__TASK DESCRIPTION__.
In the records that follow, find each line with "currently" and pull it out.

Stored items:
....

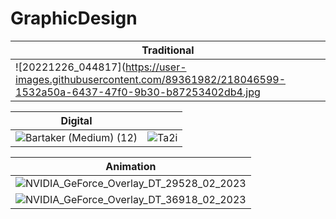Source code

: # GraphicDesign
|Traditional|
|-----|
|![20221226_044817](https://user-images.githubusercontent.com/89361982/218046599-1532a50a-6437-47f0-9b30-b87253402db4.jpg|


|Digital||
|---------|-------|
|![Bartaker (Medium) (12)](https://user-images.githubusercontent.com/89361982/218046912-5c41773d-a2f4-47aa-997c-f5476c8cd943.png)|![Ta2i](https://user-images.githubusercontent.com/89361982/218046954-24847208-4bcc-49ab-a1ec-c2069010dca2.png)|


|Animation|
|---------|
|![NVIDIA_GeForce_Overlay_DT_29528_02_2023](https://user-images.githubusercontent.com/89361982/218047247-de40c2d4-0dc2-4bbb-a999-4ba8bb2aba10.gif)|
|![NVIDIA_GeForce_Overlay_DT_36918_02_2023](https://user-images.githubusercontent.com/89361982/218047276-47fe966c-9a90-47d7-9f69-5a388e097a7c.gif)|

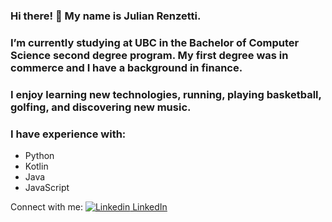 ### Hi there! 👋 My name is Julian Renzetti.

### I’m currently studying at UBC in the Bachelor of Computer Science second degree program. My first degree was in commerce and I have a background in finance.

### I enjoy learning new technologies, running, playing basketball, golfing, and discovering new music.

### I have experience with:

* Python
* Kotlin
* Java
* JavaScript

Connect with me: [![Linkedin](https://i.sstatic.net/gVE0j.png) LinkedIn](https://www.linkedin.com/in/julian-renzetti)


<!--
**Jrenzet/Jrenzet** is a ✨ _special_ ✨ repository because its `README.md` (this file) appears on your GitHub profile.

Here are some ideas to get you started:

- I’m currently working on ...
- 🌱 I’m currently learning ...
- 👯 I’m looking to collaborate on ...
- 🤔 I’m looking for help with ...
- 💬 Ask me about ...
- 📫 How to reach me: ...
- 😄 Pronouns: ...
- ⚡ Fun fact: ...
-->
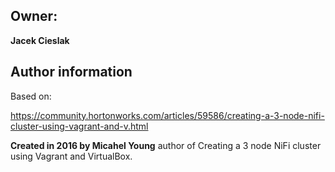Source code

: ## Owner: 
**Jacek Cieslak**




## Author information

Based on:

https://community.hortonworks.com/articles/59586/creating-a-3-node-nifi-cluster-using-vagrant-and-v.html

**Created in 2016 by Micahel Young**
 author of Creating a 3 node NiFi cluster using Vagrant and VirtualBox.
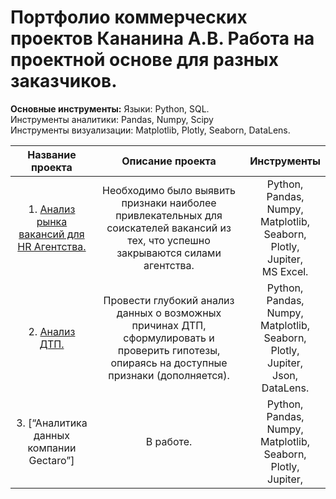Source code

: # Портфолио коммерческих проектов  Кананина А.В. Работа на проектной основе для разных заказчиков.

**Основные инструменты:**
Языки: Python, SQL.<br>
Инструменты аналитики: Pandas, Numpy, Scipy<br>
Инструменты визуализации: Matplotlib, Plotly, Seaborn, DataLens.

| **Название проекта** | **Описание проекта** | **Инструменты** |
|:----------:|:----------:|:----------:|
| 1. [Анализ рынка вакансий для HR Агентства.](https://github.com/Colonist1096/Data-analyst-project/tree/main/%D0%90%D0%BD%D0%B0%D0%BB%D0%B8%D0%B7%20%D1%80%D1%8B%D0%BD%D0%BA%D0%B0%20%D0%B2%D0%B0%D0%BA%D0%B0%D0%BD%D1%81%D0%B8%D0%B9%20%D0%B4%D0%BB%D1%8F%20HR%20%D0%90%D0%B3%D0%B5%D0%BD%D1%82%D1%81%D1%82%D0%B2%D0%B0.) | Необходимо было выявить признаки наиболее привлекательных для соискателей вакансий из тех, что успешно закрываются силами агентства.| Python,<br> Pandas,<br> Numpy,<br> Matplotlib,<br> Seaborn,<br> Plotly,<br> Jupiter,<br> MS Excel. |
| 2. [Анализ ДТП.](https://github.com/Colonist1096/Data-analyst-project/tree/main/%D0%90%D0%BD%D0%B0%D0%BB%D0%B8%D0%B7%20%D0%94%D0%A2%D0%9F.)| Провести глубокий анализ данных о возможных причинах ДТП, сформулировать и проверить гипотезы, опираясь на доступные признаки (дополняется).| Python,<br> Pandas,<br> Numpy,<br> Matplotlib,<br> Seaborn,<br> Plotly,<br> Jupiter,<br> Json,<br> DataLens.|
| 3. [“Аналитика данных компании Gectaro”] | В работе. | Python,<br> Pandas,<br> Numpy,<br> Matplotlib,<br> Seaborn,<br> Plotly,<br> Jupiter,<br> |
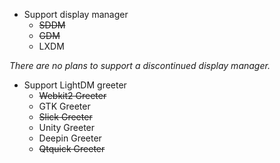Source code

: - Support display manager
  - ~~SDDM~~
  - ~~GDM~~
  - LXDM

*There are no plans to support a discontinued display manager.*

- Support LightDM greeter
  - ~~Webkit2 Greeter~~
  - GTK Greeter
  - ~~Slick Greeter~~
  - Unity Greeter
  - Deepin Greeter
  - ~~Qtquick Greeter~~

....

__RESULT OF THE EXERCISE__.
### I’m currently studying at UBC in the Bachelor of Computer Science second degree program. My first degree was in commerce and I have a background in finance.
- I’m currently working on ...
- 🌱 I’m currently learning ...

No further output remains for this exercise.